What you are asked to do —
Each line of the material below with the word "this" is to be reported.

Entries provided below:

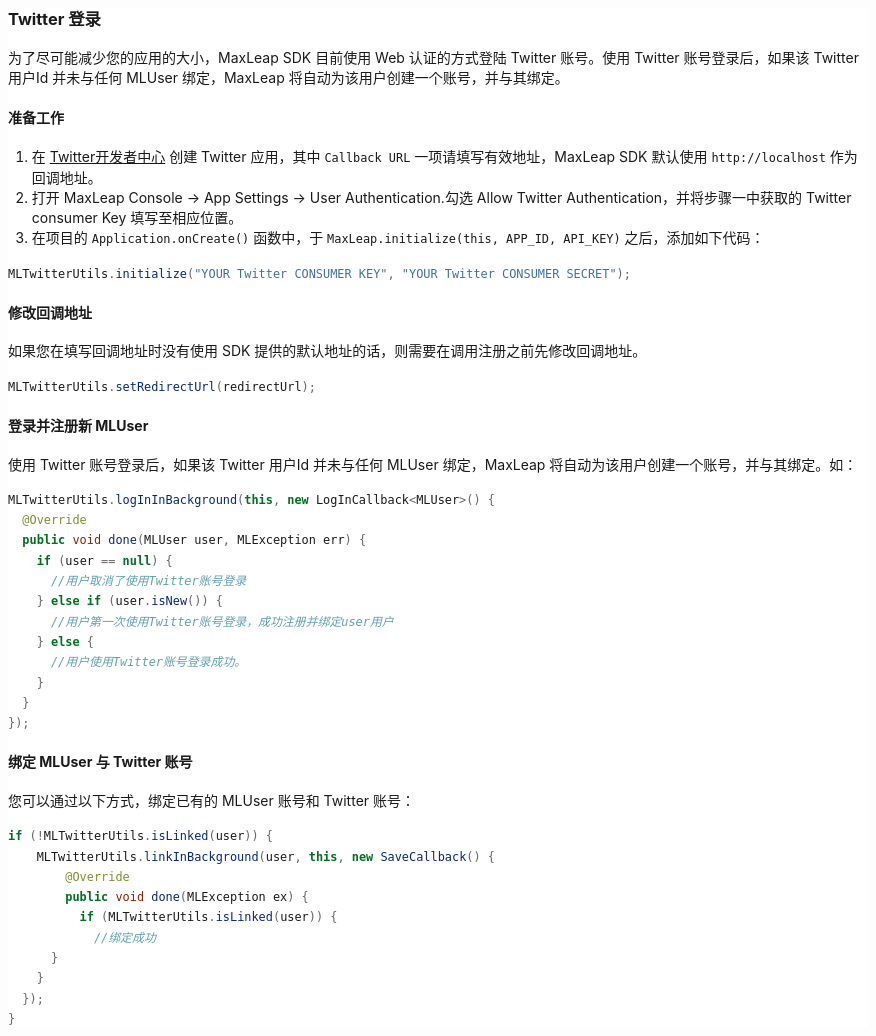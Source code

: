 
### Twitter 登录


为了尽可能减少您的应用的大小，MaxLeap SDK 目前使用 Web 认证的方式登陆 Twitter 账号。使用 Twitter 账号登录后，如果该 Twitter 用户Id 并未与任何 MLUser 绑定，MaxLeap 将自动为该用户创建一个账号，并与其绑定。

#### 准备工作

1. 在 [Twitter开发者中心](https://apps.twitter.com/) 创建 Twitter 应用，其中 `Callback URL` 一项请填写有效地址，MaxLeap SDK 默认使用 `http://localhost` 作为回调地址。
2. 打开 MaxLeap Console -> App Settings -> User Authentication.勾选 Allow Twitter Authentication，并将步骤一中获取的 Twitter consumer Key 填写至相应位置。
3. 在项目的 `Application.onCreate()` 函数中，于 `MaxLeap.initialize(this, APP_ID, API_KEY)` 之后，添加如下代码：

```java
MLTwitterUtils.initialize("YOUR Twitter CONSUMER KEY", "YOUR Twitter CONSUMER SECRET");
```

#### 修改回调地址

如果您在填写回调地址时没有使用 SDK 提供的默认地址的话，则需要在调用注册之前先修改回调地址。

```java
MLTwitterUtils.setRedirectUrl(redirectUrl);
```

#### 登录并注册新 MLUser

使用 Twitter 账号登录后，如果该 Twitter 用户Id 并未与任何 MLUser 绑定，MaxLeap 将自动为该用户创建一个账号，并与其绑定。如：

```java
MLTwitterUtils.logInInBackground(this, new LogInCallback<MLUser>() {
  @Override
  public void done(MLUser user, MLException err) {
    if (user == null) {
      //用户取消了使用Twitter账号登录
    } else if (user.isNew()) {
      //用户第一次使用Twitter账号登录，成功注册并绑定user用户
    } else {
      //用户使用Twitter账号登录成功。
    }
  }
});
```

#### 绑定 MLUser 与 Twitter 账号

您可以通过以下方式，绑定已有的 MLUser 账号和 Twitter 账号：

```java
if (!MLTwitterUtils.isLinked(user)) {
    MLTwitterUtils.linkInBackground(user, this, new SaveCallback() {
        @Override
        public void done(MLException ex) {
          if (MLTwitterUtils.isLinked(user)) {
            //绑定成功
      }
    }
  });
}
```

End of Entries provided.

Exercise result —
3. 在项目的 `Application.onCreate()` 函数中，于 `MaxLeap.initialize(this, APP_ID, API_KEY)` 之后，添加如下代码：
MLTwitterUtils.logInInBackground(this, new LogInCallback<MLUser>() {
    MLTwitterUtils.linkInBackground(user, this, new SaveCallback() {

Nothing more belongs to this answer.